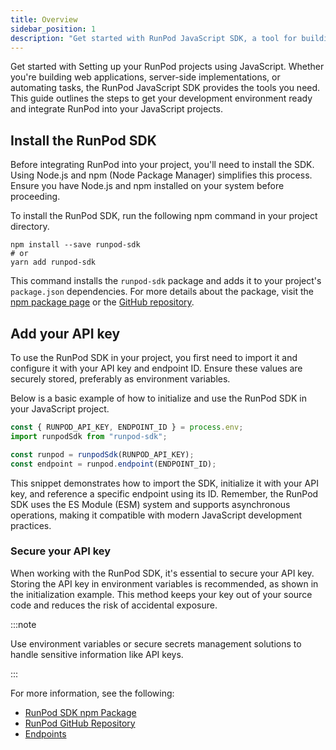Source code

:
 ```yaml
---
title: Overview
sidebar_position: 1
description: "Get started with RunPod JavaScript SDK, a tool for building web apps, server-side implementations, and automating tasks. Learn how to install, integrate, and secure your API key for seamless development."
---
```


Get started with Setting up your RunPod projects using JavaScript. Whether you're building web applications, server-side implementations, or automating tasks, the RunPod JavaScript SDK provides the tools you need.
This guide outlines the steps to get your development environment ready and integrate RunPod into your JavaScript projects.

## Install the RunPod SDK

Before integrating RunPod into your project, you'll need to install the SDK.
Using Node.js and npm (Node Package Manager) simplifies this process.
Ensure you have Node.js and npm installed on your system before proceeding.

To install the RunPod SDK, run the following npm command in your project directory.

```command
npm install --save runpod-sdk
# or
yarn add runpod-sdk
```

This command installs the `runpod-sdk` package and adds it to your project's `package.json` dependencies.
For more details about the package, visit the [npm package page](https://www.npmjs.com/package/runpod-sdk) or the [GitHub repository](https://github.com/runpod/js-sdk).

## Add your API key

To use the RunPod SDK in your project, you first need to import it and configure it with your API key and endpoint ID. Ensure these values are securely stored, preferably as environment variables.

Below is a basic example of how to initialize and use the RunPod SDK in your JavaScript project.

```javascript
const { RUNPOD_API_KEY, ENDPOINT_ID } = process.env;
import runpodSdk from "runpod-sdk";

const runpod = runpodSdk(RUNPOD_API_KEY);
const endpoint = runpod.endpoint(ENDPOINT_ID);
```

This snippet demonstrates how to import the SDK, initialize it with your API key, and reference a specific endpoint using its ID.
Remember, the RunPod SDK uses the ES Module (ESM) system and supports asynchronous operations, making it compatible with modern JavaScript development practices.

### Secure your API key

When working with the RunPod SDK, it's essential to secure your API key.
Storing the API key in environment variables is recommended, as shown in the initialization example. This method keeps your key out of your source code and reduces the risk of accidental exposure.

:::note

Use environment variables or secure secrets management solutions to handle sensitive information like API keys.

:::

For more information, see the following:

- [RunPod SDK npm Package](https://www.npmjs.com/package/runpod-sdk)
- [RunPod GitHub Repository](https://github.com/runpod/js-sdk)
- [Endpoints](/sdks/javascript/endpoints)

---

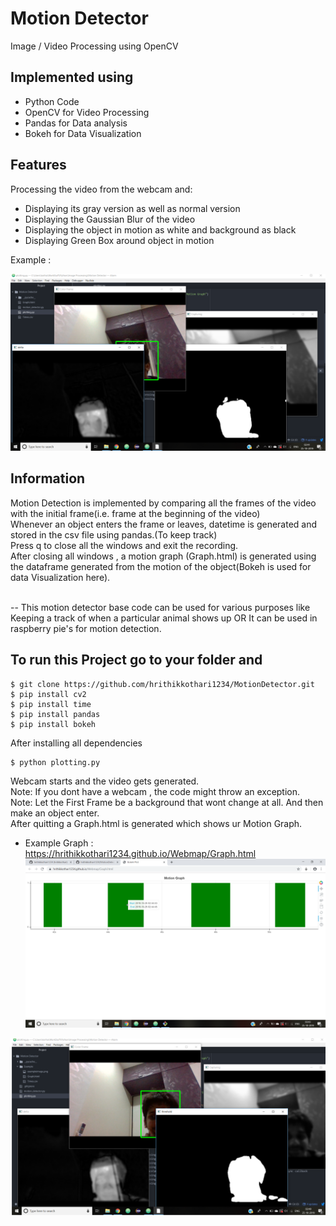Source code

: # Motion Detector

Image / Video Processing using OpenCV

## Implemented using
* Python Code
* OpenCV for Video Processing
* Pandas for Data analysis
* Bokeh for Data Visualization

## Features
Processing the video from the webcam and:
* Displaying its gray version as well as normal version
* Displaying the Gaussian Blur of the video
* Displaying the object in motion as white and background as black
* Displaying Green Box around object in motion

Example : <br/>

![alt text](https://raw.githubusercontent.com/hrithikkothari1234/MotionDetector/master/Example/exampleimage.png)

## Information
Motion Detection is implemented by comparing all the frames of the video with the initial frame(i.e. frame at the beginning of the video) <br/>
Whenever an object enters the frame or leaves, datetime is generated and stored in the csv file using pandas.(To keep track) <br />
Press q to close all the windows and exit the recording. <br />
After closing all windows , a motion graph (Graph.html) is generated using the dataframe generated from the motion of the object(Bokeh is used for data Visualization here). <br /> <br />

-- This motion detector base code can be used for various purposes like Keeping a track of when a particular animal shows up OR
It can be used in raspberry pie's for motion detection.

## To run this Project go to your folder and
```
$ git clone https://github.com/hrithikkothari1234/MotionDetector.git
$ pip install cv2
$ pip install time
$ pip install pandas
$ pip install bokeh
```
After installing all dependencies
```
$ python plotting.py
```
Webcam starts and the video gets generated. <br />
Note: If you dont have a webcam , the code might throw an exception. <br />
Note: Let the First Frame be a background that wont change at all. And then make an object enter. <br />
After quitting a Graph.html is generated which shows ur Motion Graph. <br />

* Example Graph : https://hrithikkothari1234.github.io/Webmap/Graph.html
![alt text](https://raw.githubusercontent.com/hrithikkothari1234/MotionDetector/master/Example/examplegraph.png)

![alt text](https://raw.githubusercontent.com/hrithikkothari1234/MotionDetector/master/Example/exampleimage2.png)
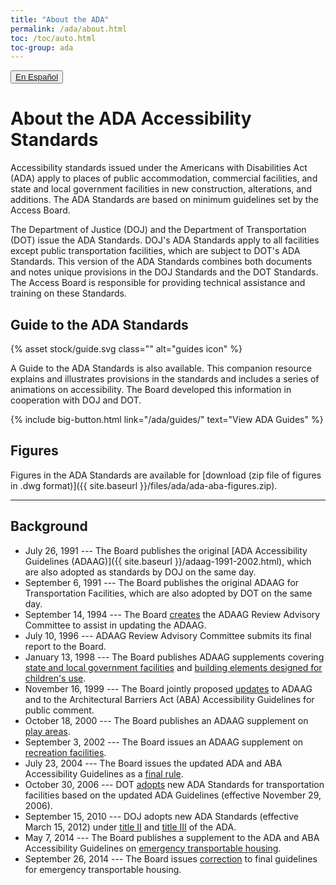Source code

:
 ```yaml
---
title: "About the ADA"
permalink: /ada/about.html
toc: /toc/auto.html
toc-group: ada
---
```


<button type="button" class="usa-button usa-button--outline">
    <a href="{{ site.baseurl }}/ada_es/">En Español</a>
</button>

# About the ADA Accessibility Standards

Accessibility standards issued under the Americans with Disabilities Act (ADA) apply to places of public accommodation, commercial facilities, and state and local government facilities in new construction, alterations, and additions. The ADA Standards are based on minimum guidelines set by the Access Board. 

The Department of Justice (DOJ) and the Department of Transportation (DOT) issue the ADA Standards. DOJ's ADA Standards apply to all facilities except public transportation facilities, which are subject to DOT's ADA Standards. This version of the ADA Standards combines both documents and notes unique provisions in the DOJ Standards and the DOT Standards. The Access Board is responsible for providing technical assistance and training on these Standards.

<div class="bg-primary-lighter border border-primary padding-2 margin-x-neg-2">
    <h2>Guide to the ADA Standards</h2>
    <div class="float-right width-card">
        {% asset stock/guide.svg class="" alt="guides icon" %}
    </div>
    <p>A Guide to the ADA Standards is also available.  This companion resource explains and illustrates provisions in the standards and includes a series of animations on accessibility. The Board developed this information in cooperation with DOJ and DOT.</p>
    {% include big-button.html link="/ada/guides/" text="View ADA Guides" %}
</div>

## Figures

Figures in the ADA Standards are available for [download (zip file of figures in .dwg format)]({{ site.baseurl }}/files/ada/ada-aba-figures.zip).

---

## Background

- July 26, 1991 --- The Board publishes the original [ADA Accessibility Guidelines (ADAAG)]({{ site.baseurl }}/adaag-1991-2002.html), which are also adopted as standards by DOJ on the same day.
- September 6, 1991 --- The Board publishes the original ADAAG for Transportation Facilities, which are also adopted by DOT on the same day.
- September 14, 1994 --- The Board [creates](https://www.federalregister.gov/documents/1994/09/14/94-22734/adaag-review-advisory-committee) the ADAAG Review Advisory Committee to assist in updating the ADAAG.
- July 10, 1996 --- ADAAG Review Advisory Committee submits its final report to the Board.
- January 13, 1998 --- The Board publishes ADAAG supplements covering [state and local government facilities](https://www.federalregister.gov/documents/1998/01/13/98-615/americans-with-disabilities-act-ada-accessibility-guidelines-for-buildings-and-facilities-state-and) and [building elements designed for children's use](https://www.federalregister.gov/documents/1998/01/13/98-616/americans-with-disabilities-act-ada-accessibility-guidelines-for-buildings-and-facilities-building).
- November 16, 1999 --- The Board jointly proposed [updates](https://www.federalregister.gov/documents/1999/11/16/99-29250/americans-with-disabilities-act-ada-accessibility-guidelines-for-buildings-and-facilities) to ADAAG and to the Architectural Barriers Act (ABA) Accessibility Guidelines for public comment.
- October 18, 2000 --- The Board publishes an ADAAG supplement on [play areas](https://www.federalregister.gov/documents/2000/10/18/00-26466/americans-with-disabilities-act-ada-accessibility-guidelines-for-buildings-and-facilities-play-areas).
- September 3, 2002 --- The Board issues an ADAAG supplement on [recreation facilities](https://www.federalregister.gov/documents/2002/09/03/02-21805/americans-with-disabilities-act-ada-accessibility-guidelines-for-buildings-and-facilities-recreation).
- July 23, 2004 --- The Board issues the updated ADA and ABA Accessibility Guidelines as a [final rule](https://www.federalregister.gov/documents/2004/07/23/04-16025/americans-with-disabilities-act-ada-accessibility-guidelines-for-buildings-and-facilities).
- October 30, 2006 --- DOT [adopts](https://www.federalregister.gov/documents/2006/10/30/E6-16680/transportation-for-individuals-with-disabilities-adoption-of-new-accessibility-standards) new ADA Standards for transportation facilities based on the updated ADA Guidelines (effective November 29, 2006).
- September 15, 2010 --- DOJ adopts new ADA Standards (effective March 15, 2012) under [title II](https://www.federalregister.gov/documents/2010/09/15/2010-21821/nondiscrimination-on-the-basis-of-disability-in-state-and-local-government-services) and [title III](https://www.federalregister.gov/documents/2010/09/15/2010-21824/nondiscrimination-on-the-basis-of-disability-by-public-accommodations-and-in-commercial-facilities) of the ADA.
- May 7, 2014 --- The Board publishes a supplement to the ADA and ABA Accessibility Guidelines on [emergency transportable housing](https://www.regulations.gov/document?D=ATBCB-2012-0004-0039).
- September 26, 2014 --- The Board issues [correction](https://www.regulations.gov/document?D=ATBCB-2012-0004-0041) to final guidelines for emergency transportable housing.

### What to produce:
Among the lines of the material above, tally those containing "into" and respond with the total only.

### Answer box:
2